Exercise instructions -
Scan the records below for the word "일괄수주방식에". Copy each line where it appears.

BEGIN Data extract

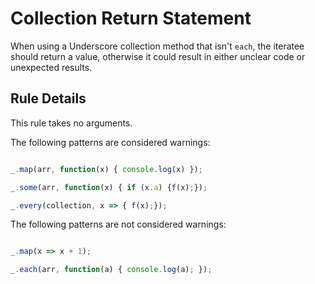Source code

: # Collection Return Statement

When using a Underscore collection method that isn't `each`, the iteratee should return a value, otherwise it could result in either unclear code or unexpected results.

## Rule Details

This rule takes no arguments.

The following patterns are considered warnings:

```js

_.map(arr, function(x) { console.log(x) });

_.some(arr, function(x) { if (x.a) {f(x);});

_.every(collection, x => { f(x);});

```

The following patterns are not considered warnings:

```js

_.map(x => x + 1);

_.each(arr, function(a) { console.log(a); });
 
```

END Data extract
BEGIN Data extract

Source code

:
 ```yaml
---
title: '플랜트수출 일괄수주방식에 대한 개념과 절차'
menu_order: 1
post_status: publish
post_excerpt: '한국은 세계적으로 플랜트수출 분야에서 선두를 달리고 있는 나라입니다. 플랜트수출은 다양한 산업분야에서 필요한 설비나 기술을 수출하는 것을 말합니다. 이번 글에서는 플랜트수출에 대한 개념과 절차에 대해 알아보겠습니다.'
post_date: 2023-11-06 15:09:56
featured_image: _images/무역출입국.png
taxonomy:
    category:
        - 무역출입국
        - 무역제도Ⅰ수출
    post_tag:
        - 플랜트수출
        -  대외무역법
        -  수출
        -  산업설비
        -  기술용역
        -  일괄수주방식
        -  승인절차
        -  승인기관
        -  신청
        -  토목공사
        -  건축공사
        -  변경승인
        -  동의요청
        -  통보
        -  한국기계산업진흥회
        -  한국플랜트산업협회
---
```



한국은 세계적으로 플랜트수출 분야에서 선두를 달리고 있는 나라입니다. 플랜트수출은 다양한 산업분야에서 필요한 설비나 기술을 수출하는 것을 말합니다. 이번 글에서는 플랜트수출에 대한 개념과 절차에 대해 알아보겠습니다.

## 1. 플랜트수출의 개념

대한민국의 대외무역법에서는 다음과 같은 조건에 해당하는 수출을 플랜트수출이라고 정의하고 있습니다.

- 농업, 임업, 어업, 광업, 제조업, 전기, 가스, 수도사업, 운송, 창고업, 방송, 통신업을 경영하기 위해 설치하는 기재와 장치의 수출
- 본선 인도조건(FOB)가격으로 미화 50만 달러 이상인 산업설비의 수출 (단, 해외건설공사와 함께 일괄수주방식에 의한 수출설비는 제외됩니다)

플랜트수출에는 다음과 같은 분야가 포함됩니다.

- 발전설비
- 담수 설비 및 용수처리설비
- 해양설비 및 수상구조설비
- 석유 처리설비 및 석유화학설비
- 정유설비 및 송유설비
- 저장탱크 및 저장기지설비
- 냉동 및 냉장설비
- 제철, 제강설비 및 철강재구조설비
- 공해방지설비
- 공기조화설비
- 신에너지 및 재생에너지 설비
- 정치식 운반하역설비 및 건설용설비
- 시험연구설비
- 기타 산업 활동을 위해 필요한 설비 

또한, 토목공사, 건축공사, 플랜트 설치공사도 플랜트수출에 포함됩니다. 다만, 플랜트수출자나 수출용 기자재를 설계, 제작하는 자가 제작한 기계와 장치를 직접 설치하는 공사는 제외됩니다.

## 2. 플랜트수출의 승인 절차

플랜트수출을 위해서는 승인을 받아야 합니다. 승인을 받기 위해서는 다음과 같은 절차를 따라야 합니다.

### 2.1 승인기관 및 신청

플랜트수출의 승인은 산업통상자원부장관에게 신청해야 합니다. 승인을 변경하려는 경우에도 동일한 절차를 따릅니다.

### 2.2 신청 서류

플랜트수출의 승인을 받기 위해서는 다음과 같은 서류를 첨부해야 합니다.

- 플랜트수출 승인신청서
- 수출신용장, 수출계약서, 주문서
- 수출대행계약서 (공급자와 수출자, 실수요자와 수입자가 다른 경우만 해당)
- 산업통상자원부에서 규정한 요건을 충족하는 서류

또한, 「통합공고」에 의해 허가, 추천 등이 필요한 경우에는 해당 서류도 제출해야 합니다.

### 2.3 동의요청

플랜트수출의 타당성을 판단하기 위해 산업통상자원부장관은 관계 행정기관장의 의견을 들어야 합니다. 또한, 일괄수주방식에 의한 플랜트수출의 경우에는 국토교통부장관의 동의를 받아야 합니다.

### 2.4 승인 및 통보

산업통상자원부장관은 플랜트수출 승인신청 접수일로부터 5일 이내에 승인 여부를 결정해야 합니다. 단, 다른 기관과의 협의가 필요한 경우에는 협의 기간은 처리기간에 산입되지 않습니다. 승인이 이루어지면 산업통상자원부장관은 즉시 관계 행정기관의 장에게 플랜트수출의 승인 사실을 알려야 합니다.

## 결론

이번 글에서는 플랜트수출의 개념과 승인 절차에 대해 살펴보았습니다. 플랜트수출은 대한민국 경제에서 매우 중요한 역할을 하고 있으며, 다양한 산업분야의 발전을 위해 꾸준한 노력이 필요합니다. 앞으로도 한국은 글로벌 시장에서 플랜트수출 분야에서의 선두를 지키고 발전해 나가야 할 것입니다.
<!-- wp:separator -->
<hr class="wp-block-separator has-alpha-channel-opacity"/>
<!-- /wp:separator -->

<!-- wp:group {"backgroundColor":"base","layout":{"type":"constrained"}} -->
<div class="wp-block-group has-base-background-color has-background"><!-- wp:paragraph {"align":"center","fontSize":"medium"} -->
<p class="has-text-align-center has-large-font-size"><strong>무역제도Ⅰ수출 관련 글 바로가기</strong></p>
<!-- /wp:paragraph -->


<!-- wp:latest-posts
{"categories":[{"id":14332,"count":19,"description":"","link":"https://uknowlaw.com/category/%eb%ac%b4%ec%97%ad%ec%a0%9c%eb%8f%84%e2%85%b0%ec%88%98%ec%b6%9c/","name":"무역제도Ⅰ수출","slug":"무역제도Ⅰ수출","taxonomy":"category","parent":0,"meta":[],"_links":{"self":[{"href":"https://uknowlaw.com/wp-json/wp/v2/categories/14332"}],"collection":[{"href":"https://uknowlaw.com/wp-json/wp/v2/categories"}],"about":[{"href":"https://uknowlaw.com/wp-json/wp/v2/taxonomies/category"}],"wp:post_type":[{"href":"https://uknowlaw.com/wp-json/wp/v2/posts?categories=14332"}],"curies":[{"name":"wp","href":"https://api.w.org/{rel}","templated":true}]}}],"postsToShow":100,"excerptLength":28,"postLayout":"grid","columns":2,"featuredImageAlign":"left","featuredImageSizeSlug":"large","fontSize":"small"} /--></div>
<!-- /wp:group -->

END Data extract

Result of this task -
title: '플랜트수출 일괄수주방식에 대한 개념과 절차'
- 본선 인도조건(FOB)가격으로 미화 50만 달러 이상인 산업설비의 수출 (단, 해외건설공사와 함께 일괄수주방식에 의한 수출설비는 제외됩니다)
플랜트수출의 타당성을 판단하기 위해 산업통상자원부장관은 관계 행정기관장의 의견을 들어야 합니다. 또한, 일괄수주방식에 의한 플랜트수출의 경우에는 국토교통부장관의 동의를 받아야 합니다.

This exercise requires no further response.